● **Exercise**
Read the data below line by line and copy each one with "bits" in it.

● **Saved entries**
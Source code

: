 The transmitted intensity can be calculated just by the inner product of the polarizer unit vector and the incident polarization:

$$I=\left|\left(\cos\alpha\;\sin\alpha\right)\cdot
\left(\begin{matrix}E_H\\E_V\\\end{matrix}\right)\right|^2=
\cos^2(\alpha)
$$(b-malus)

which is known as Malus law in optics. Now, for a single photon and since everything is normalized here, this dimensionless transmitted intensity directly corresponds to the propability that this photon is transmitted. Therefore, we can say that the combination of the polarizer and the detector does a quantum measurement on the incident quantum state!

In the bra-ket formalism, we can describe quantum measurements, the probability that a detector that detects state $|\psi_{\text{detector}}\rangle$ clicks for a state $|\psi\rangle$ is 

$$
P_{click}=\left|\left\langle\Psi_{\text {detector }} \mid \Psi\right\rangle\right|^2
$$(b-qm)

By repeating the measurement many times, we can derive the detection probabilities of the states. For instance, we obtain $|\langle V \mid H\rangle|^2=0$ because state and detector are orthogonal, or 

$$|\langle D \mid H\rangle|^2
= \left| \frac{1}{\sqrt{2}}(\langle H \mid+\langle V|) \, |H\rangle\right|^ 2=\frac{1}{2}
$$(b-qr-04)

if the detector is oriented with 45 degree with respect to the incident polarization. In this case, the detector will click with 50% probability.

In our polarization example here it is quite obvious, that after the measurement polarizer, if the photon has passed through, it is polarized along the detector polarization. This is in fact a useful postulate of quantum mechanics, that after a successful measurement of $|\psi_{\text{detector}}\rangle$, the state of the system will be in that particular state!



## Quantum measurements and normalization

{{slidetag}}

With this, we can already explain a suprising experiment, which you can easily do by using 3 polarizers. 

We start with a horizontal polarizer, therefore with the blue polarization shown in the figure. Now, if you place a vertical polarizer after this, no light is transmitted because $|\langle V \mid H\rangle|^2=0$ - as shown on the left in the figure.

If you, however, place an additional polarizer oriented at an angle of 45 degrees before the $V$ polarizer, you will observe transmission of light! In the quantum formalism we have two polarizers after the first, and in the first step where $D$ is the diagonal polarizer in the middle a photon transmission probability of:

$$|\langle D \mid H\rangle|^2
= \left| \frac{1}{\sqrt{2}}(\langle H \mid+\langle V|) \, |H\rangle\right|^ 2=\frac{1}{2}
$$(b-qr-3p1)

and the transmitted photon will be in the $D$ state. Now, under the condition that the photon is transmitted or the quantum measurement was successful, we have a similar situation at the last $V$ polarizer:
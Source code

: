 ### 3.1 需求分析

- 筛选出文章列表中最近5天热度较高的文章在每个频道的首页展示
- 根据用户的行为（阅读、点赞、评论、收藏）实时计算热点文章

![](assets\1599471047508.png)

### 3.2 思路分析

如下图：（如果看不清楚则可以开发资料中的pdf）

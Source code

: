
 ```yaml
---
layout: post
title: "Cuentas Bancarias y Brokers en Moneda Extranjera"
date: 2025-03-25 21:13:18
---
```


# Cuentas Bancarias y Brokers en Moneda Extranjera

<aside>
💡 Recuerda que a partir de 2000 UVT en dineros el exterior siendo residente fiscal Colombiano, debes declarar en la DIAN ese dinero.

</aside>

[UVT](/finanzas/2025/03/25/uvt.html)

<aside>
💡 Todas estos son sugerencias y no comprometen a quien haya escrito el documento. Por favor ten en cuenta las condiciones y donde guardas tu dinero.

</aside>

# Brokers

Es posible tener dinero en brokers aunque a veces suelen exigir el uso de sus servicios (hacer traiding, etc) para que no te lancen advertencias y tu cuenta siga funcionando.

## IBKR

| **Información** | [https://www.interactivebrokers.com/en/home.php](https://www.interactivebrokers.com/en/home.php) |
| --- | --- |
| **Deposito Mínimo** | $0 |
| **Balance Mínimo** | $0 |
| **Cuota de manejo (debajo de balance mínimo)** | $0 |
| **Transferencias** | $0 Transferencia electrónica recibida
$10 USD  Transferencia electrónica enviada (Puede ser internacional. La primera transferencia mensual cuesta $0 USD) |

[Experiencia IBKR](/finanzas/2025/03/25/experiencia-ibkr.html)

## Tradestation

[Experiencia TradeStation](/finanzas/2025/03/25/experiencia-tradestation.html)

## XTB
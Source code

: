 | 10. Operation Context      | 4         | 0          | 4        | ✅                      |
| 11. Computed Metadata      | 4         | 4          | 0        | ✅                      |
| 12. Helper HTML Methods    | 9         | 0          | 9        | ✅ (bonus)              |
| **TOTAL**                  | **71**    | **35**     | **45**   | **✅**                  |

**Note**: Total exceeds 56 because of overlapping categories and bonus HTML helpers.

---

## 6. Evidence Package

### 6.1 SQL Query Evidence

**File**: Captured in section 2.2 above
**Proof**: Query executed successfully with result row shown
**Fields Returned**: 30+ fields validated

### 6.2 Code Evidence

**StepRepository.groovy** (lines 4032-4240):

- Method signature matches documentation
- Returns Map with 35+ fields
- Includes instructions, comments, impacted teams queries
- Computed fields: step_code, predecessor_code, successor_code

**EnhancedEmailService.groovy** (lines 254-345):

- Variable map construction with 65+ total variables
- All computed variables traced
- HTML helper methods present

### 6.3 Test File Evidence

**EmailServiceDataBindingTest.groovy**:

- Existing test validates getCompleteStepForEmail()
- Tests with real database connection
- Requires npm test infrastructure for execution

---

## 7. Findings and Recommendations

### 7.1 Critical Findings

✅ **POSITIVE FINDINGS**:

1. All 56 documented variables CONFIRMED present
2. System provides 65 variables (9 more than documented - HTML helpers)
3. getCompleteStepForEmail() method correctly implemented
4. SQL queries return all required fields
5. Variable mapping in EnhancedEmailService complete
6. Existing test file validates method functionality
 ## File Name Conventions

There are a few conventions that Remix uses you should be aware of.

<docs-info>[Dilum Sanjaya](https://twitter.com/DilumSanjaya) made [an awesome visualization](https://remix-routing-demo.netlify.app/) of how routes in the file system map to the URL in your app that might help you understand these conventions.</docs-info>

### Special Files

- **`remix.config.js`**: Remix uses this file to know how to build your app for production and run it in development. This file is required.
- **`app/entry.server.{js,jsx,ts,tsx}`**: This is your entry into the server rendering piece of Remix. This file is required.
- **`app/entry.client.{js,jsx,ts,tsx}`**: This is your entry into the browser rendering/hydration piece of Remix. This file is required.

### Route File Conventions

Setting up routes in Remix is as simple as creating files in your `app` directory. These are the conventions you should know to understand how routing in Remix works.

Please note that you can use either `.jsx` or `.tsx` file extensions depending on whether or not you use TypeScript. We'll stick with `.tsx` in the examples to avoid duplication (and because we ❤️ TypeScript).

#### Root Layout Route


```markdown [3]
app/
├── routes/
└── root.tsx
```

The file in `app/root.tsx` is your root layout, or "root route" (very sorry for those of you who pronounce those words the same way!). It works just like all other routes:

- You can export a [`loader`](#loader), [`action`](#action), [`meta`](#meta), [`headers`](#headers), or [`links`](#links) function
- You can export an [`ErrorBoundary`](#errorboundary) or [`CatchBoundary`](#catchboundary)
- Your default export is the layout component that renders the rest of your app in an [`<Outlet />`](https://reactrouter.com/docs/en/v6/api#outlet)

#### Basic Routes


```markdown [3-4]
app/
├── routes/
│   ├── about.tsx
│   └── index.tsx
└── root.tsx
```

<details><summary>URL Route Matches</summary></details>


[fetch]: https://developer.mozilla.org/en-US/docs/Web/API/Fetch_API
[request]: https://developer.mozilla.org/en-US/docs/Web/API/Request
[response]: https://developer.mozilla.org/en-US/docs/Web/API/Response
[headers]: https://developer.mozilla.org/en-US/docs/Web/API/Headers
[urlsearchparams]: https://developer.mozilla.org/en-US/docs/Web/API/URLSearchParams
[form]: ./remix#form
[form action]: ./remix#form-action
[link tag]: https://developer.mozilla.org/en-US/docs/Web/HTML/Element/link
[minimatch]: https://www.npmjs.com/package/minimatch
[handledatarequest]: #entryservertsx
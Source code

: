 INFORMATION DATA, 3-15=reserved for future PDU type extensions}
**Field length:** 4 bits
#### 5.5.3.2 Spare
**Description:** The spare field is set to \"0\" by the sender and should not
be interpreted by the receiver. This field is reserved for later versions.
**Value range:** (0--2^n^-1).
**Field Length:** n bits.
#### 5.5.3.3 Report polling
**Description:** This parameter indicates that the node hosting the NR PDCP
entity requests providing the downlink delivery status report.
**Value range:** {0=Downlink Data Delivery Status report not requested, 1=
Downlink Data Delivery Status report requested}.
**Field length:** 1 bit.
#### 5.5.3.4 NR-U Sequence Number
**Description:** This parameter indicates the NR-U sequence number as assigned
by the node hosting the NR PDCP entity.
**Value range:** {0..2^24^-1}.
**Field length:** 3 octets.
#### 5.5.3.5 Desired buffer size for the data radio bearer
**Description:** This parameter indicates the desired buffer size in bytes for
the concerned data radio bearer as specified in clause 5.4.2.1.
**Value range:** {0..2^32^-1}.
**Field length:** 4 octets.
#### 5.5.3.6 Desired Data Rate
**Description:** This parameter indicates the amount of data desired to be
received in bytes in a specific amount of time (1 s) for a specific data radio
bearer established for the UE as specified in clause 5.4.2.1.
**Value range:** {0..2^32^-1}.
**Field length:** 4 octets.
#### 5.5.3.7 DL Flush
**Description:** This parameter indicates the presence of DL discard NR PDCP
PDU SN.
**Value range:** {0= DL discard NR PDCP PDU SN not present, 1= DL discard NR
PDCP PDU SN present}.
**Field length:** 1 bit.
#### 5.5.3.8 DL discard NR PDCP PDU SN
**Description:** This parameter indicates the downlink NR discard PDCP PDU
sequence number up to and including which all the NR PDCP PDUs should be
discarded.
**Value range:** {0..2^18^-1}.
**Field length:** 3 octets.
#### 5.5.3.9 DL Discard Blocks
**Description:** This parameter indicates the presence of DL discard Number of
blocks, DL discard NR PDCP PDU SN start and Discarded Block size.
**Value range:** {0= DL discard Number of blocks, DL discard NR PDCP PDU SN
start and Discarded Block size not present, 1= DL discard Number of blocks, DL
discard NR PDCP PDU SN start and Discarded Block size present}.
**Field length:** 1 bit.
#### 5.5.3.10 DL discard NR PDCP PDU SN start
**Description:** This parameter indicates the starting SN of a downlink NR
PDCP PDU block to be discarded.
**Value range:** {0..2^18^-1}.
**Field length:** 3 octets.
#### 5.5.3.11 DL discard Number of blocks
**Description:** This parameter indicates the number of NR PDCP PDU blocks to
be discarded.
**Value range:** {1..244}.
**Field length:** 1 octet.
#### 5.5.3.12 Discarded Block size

● **Output of the exercise**
**Field length:** 4 bits
**Field Length:** n bits.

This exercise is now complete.